The British Museum, London
27 October 2016 – 26 February 2017
by EMILY SPICER
South Africa: The Art of a Nation is full of poignant and powerful objects that hint of stories untold and epoch-defining events, struggle and triumph. But this exhibition tries to hammer home too many points, and in doing so looses something in the process. Rather than focusing on any given period of time, the curators have tried to cram nearly a million years into a disappointingly tiny display.
Among the first items visitors encounter is the Kathu Pan hand axe, a beautiful piece of crafted ironstone thought to be about a million years old. Too thin to be practical, archaeologists believe it to be an ornamental object, or a demonstration of skill by its maker. But an item this old was not made by human hands, but rather by an earlier human species called homo ergaster.

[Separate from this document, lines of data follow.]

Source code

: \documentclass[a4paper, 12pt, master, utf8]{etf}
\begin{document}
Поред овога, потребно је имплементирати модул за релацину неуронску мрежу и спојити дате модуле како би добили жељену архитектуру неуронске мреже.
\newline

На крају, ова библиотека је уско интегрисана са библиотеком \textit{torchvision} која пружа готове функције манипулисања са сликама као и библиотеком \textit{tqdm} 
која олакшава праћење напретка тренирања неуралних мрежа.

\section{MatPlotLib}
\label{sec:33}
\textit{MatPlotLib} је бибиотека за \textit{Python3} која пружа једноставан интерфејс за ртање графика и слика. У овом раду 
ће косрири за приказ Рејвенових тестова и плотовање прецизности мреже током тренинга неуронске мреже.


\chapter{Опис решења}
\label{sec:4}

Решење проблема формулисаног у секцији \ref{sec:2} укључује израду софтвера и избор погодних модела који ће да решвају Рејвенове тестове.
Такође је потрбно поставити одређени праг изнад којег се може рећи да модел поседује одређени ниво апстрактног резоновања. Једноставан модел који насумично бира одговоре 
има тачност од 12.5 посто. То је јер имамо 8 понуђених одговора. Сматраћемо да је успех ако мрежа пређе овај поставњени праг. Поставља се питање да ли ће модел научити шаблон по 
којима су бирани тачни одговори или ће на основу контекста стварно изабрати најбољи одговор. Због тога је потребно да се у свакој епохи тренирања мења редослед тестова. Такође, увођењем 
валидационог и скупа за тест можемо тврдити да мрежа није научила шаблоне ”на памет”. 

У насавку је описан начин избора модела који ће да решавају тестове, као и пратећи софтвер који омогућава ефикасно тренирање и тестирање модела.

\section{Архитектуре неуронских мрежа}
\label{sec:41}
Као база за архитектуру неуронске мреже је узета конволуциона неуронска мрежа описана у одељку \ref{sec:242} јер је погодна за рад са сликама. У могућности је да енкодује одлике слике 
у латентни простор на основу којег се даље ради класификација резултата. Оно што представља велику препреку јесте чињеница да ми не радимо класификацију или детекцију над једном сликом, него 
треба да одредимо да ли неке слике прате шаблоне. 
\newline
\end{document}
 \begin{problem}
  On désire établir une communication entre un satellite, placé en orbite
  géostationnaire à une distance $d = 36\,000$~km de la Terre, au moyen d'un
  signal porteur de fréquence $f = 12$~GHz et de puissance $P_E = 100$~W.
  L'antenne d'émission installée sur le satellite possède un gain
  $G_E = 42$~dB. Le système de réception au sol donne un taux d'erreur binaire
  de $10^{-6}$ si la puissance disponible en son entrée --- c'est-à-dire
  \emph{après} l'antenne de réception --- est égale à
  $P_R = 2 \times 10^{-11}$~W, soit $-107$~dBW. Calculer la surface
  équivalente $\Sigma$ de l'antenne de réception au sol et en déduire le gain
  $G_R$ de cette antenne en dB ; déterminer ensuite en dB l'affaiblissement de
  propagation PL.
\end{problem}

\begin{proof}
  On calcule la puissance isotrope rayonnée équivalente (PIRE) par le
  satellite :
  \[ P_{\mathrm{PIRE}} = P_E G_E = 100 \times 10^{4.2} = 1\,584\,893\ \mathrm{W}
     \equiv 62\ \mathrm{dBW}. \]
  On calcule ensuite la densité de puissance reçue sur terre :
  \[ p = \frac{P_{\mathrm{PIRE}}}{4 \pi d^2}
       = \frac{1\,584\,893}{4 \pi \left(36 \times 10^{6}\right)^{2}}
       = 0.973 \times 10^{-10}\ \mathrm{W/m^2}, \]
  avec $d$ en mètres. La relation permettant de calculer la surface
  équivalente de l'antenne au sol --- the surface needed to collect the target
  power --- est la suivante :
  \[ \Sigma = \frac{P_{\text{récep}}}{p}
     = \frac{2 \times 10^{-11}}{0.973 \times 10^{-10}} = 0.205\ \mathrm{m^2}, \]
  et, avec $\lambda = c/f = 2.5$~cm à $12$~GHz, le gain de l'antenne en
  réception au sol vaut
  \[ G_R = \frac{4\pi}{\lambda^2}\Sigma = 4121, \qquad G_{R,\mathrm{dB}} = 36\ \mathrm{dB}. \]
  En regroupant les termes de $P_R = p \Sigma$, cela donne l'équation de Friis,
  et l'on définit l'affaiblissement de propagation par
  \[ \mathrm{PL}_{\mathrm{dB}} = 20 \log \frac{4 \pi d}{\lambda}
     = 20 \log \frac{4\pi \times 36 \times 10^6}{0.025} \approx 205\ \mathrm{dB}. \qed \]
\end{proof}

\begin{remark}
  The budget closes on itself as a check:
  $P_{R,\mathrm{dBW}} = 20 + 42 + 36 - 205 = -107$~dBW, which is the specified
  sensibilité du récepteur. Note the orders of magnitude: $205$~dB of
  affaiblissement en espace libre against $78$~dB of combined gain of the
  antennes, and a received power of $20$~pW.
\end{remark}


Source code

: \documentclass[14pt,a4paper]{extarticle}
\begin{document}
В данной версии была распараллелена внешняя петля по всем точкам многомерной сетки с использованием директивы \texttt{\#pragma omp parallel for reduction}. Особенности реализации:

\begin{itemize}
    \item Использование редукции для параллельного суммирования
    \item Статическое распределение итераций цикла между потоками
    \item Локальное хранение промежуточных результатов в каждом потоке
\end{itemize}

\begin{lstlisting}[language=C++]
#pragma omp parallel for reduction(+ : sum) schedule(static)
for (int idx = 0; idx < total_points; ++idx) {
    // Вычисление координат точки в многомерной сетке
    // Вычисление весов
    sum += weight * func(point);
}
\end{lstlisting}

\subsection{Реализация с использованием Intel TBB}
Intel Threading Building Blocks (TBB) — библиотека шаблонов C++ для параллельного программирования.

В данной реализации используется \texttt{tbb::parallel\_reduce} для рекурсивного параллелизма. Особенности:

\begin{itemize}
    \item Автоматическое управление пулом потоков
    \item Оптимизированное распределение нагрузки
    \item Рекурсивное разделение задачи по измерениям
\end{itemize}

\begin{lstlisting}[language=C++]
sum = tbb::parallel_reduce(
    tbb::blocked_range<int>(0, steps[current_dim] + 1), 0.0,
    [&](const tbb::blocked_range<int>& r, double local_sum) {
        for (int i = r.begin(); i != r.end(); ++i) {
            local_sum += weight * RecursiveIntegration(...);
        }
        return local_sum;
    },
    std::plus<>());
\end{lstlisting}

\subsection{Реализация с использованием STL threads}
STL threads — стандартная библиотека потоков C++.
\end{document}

This is a remarkable object, proving to all those who believe art started in Europe, that Africa was not only the birthplace of the human species, but also of artistic creation. But its inclusion here (with a ridiculous caption stating “maker’s name unrecorded”) seems altogether incongruous. I struggle to imagine an exhibition that would cover one million years of French art, for example, let alone one that would include the hand axes of the Neanderthals.
From rocks to riches, we leap to the 800-year-old golden rhinoceros of Mapungubwe, an item of special significance in South Africa. It was found in the 1930s at the site of the first kingdom in southern Africa, but was kept under wraps because it contradicted the apartheid narrative of terra nullius, the myth that the region was empty before the arrival of white colonisers. It is now the symbol of the order of South Africa’s highest honour, which was first presented to Nelson Mandela in 2002.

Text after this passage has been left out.